We Can Only Learn From People Who Look Like Us
We should not restrict valuable information, even if not everybody in the world can relate to it. If Shakespeare is translated into Chinese, and given to Chinese students, they will benefit from reading it, but they have their own books that reveal the same truths in a way that is better suited for them, which relates to their history and culture. In America, we should present material in a way that connects to our history and culture. This is the foundational works of Western civilization, which are also taught around the world. If we have to know the rest of the world’s references, there is no point in having communities, which allow us to understand the macrocosm by understanding our own microcosm.
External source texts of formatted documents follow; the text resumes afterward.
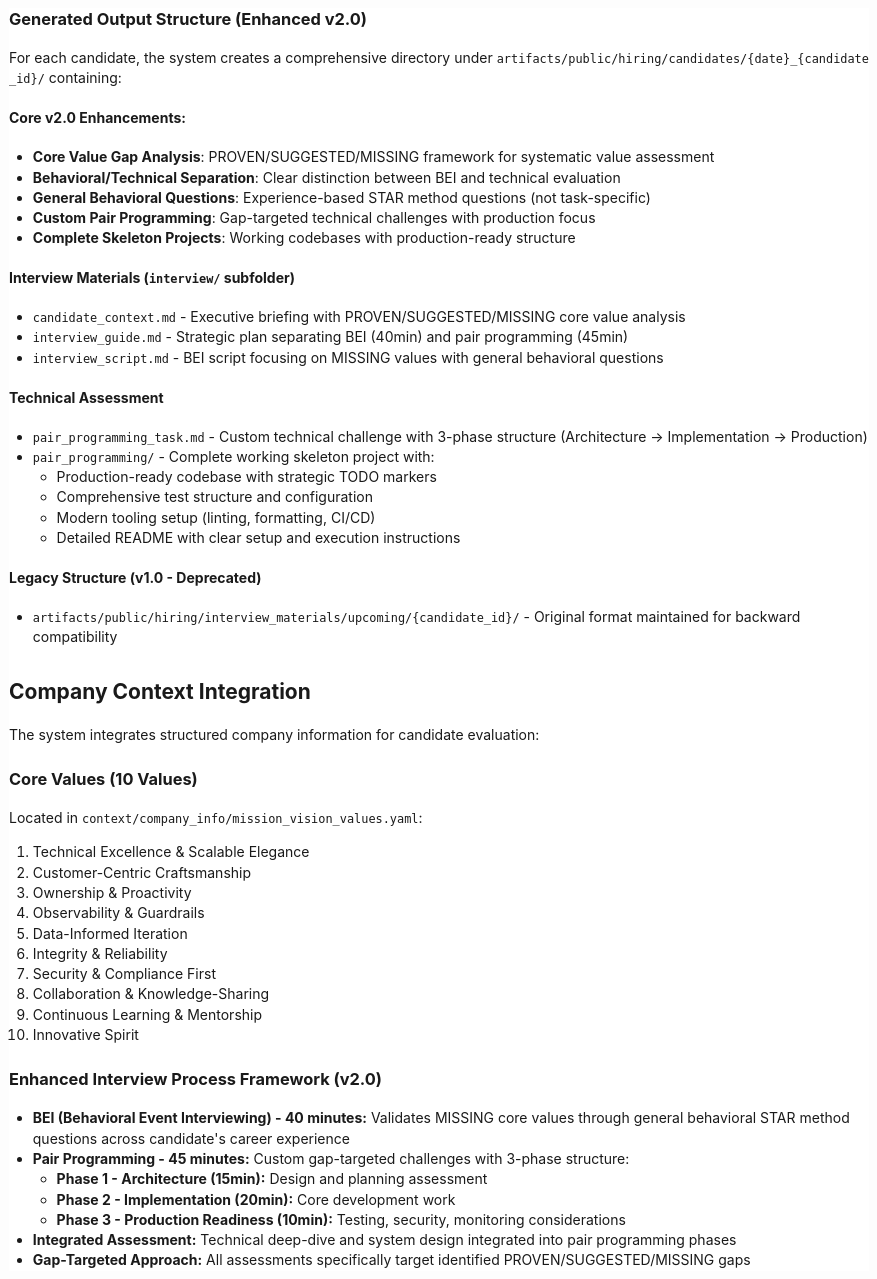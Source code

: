 ### Generated Output Structure (Enhanced v2.0)
For each candidate, the system creates a comprehensive directory under `artifacts/public/hiring/candidates/{date}_{candidate_id}/` containing:

#### Core v2.0 Enhancements:
- **Core Value Gap Analysis**: PROVEN/SUGGESTED/MISSING framework for systematic value assessment
- **Behavioral/Technical Separation**: Clear distinction between BEI and technical evaluation
- **General Behavioral Questions**: Experience-based STAR method questions (not task-specific)
- **Custom Pair Programming**: Gap-targeted technical challenges with production focus
- **Complete Skeleton Projects**: Working codebases with production-ready structure

#### Interview Materials (`interview/` subfolder)
- `candidate_context.md` - Executive briefing with PROVEN/SUGGESTED/MISSING core value analysis
- `interview_guide.md` - Strategic plan separating BEI (40min) and pair programming (45min)
- `interview_script.md` - BEI script focusing on MISSING values with general behavioral questions

#### Technical Assessment  
- `pair_programming_task.md` - Custom technical challenge with 3-phase structure (Architecture → Implementation → Production)
- `pair_programming/` - Complete working skeleton project with:
  - Production-ready codebase with strategic TODO markers
  - Comprehensive test structure and configuration
  - Modern tooling setup (linting, formatting, CI/CD)
  - Detailed README with clear setup and execution instructions

#### Legacy Structure (v1.0 - Deprecated)
- `artifacts/public/hiring/interview_materials/upcoming/{candidate_id}/` - Original format maintained for backward compatibility

## Company Context Integration

The system integrates structured company information for candidate evaluation:

### Core Values (10 Values)
Located in `context/company_info/mission_vision_values.yaml`:
1. Technical Excellence & Scalable Elegance
2. Customer-Centric Craftsmanship  
3. Ownership & Proactivity
4. Observability & Guardrails
5. Data-Informed Iteration
6. Integrity & Reliability
7. Security & Compliance First
8. Collaboration & Knowledge-Sharing
9. Continuous Learning & Mentorship
10. Innovative Spirit

### Enhanced Interview Process Framework (v2.0)
- **BEI (Behavioral Event Interviewing) - 40 minutes:** Validates MISSING core values through general behavioral STAR method questions across candidate's career experience
- **Pair Programming - 45 minutes:** Custom gap-targeted challenges with 3-phase structure:
  - **Phase 1 - Architecture (15min):** Design and planning assessment
  - **Phase 2 - Implementation (20min):** Core development work
  - **Phase 3 - Production Readiness (10min):** Testing, security, monitoring considerations
- **Integrated Assessment:** Technical deep-dive and system design integrated into pair programming phases
- **Gap-Targeted Approach:** All assessments specifically target identified PROVEN/SUGGESTED/MISSING gaps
Truth is contextual, so it looks different in different situations. That is why it is difficult to make ethical decisions without specific context.
History is Subjective
Experts do not present different accounts of history based on their nationality. Textbook authors are American, Japanese, German, Russian, and everything else. If only winners write history, then Japanese and German experts would not be allowed to write about WWII. The search for truth is more meaningful to historians than their nationality. That is why Germans can be honest about Hitler. Preferences exist, but we separate it out from impersonal matters of history. There is a consensus on controversial issues at the highest levels of knowledge.
America is Bad
Schools have a responsibility to caution students against incorrect conclusions. Noam Chomsky and Howard Zinn accept America’s founding principles of democracy, meritocracy, rule of law, the jury system, federalism, and checks and balances as so obvious, they take a niche approach, and specialize in finding examples throughout history that do not reflect those ideals according to their research. Students without a foundational understanding of America will take the niche textbook and think it is an overall textbook, which both authors disagree with. Without foundational knowledge, students will only have the niche information when they think of America. They will see no reason to apply themselves in a country that does not reward talent and good ideas. It’s an example of how a little bit of knowledge can be dangerous. Everything is true in some sense, so schools should find what is most valuable and explain it to students in a way that benefits them.